Wednesday, March 21, 2012

Lady, Go Die -- Max Allan Collins & Mickey Spillane

A couple of my favorite collaborators are back and in fine form in Lady, Go Die. This novel was begun by Mickey Spillane more than 60 years ago and was apparently intended to be the second Mike Hammer novel. Spillane, however, put the manuscript aside, unfinished. Max Allan Collins has picked it up and completed it with the usual skill and care that he's shown in doing the same for other unfinished Spillane works.

Mike Hammer and Velda are taking a break from the rigors of big city live with a vacation in a small beach town during the off season. But trouble always finds Mike, and as soon as the story opens he happens on some cops "kicking the hell out of [a] little guy." Hammer doesn't like brutal cops, and he's always going to stick up for the helpless, so he wades right in and rescues Poochie (the little guy), a simple-minded but artistic little fellow who lives hand-to-mouth in a shack on the beach.

The cops, one of whom Hammer knows and doesn't like or trust, have been "questioning" Poochie, the little guy, because they think he knows something about the disappearance of a local woman who has a big-time gambling operation. Her body soon turns up, naked, atop a statue, and Hammer finds himself involved with not only crooked cops but a serial killer, beautiful women (natch), high-rollers, and mobsters.
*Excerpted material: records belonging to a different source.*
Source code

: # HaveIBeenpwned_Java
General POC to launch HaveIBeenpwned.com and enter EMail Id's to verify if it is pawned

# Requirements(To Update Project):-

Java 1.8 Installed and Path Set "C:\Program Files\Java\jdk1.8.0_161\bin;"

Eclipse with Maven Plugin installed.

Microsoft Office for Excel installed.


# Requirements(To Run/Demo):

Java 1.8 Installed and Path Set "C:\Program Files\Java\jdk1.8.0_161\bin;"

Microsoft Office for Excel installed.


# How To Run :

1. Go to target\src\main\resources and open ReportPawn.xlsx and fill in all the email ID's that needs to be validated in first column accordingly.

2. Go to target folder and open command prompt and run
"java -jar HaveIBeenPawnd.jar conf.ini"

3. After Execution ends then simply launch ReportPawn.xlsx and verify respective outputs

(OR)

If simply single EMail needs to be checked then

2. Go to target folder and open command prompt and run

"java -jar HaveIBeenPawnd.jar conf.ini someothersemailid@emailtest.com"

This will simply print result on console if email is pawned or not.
It's all presented with the usual Collins/Spillane zip and verve, and it proves once again how wise Spillane was to insure that Collins was the one to take care of his uncompleted works. Collins knows how Mike Hammer thinks, and he always gets it right, just as he gets the post-WWII setting right. It's hard to say just where Spillane leaves off and Collins begins, and that's the way we Mike Hammer fans want it, fast and tough, just like Spillane would've done it alone. It's good to know that there are still a few more of posthumous collaborations to come. They're the real thing.

1 comment:

Dan_Luft said...

This is the only intentional, posthumous collaboration. All other "completed" works that I ever heard of were started by heirs who hired strangers. These Mike Hammer books were handed by Spillane to Collins for the purpose of getting them finished.